▸ Your instructions
The expected output is a copy of every line in the records with the string "leibniz".

(Entries taken from a collection)
★ ★ ★ ★ ★

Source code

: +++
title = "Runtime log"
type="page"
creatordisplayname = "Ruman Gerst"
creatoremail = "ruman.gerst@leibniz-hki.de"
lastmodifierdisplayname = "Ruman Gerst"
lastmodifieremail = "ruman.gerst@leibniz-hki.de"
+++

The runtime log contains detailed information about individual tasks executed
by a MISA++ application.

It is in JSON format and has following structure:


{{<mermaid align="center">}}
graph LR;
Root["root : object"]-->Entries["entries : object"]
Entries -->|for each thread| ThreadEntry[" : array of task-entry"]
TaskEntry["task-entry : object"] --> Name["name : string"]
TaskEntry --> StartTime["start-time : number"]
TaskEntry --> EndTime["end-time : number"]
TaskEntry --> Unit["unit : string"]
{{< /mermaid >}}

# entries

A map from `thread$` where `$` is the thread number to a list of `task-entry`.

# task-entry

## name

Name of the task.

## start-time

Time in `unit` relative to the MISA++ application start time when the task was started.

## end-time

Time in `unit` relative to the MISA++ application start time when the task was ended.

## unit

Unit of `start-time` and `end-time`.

★ ★ ★ ★ ★

▸ Written response
creatoremail = "ruman.gerst@leibniz-hki.de"
lastmodifieremail = "ruman.gerst@leibniz-hki.de"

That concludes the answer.